▶ _DIRECTIONS FOR THIS TASK_
Without its pictures, the listing below is to be transcribed exactly.

▶ _DATASET EXCERPTS_
[Start of Attachment]

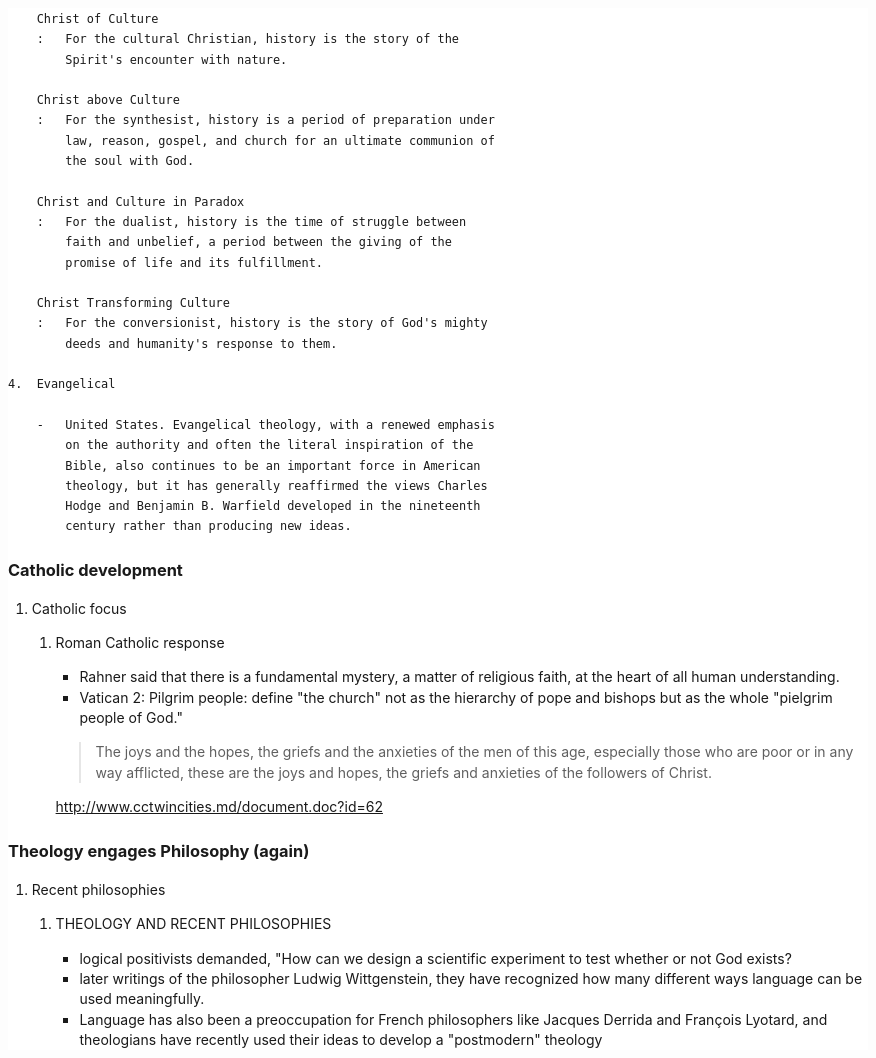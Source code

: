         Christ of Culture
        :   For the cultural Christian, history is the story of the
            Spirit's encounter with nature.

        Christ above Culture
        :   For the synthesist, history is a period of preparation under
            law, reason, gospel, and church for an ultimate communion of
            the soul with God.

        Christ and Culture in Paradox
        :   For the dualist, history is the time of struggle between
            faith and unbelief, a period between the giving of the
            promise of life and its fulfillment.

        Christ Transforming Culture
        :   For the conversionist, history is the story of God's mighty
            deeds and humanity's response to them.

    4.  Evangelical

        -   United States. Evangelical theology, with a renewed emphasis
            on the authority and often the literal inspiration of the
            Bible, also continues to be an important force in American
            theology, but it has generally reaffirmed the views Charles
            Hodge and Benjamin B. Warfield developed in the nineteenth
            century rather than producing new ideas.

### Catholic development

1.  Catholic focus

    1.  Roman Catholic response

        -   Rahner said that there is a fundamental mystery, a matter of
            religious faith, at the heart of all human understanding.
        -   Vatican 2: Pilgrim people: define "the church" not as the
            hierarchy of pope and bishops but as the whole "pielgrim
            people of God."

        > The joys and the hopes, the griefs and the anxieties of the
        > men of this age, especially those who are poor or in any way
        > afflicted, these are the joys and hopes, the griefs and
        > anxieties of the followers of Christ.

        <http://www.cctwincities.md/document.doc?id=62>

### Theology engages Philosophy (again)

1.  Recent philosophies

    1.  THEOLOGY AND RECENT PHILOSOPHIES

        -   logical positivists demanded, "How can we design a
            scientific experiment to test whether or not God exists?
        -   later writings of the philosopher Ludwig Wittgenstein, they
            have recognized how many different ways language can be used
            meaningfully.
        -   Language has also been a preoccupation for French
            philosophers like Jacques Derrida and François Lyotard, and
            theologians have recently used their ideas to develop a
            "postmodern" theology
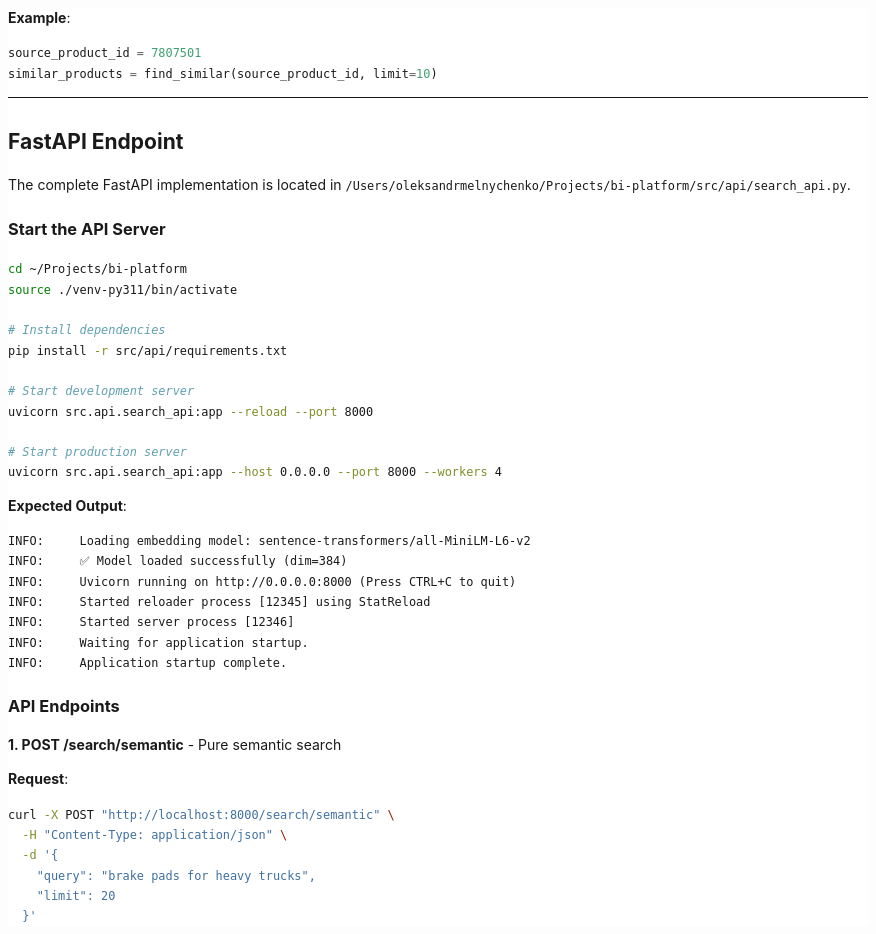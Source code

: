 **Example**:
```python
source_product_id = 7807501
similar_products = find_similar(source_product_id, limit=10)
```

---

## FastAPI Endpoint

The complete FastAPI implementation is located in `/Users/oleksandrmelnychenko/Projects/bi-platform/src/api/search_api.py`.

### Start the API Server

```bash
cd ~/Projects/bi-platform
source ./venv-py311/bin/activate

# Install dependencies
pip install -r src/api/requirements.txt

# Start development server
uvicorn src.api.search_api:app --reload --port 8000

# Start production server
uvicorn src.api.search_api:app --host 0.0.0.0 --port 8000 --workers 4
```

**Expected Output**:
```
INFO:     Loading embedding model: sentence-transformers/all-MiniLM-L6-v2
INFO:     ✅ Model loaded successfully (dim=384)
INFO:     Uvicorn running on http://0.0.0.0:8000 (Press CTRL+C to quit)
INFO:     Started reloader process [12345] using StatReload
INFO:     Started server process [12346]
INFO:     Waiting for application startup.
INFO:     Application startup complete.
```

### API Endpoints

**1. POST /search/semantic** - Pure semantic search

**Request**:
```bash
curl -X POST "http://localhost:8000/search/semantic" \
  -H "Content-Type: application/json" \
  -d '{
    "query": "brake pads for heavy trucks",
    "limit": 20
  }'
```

[End of Attachment]

▶ _RESULT FOR THIS EXERCISE_
Source code

:         Christ of Culture
        :   For the cultural Christian, history is the story of the
            Spirit's encounter with nature.

        Christ above Culture
        :   For the synthesist, history is a period of preparation under
            law, reason, gospel, and church for an ultimate communion of
            the soul with God.

        Christ and Culture in Paradox
        :   For the dualist, history is the time of struggle between
            faith and unbelief, a period between the giving of the
            promise of life and its fulfillment.

        Christ Transforming Culture
        :   For the conversionist, history is the story of God's mighty
            deeds and humanity's response to them.

    4.  Evangelical

        -   United States. Evangelical theology, with a renewed emphasis
            on the authority and often the literal inspiration of the
            Bible, also continues to be an important force in American
            theology, but it has generally reaffirmed the views Charles
            Hodge and Benjamin B. Warfield developed in the nineteenth
            century rather than producing new ideas.

### Catholic development

1.  Catholic focus

    1.  Roman Catholic response

        -   Rahner said that there is a fundamental mystery, a matter of
            religious faith, at the heart of all human understanding.
        -   Vatican 2: Pilgrim people: define "the church" not as the
            hierarchy of pope and bishops but as the whole "pielgrim
            people of God."

        > The joys and the hopes, the griefs and the anxieties of the
        > men of this age, especially those who are poor or in any way
        > afflicted, these are the joys and hopes, the griefs and
        > anxieties of the followers of Christ.

        <http://www.cctwincities.md/document.doc?id=62>

### Theology engages Philosophy (again)

1.  Recent philosophies

    1.  THEOLOGY AND RECENT PHILOSOPHIES

        -   logical positivists demanded, "How can we design a
            scientific experiment to test whether or not God exists?
        -   later writings of the philosopher Ludwig Wittgenstein, they
            have recognized how many different ways language can be used
            meaningfully.
        -   Language has also been a preoccupation for French
            philosophers like Jacques Derrida and François Lyotard, and
            theologians have recently used their ideas to develop a
            "postmodern" theology
Source code

: **Example**:
```python
source_product_id = 7807501
similar_products = find_similar(source_product_id, limit=10)
```

---

## FastAPI Endpoint

The complete FastAPI implementation is located in `/Users/oleksandrmelnychenko/Projects/bi-platform/src/api/search_api.py`.

### Start the API Server

```bash
cd ~/Projects/bi-platform
source ./venv-py311/bin/activate

# Install dependencies
pip install -r src/api/requirements.txt

# Start development server
uvicorn src.api.search_api:app --reload --port 8000

# Start production server
uvicorn src.api.search_api:app --host 0.0.0.0 --port 8000 --workers 4
```

**Expected Output**:
```
INFO:     Loading embedding model: sentence-transformers/all-MiniLM-L6-v2
INFO:     ✅ Model loaded successfully (dim=384)
INFO:     Uvicorn running on http://0.0.0.0:8000 (Press CTRL+C to quit)
INFO:     Started reloader process [12345] using StatReload
INFO:     Started server process [12346]
INFO:     Waiting for application startup.
INFO:     Application startup complete.
```

### API Endpoints

**1. POST /search/semantic** - Pure semantic search

**Request**:
```bash
curl -X POST "http://localhost:8000/search/semantic" \
  -H "Content-Type: application/json" \
  -d '{
    "query": "brake pads for heavy trucks",
    "limit": 20
  }'
```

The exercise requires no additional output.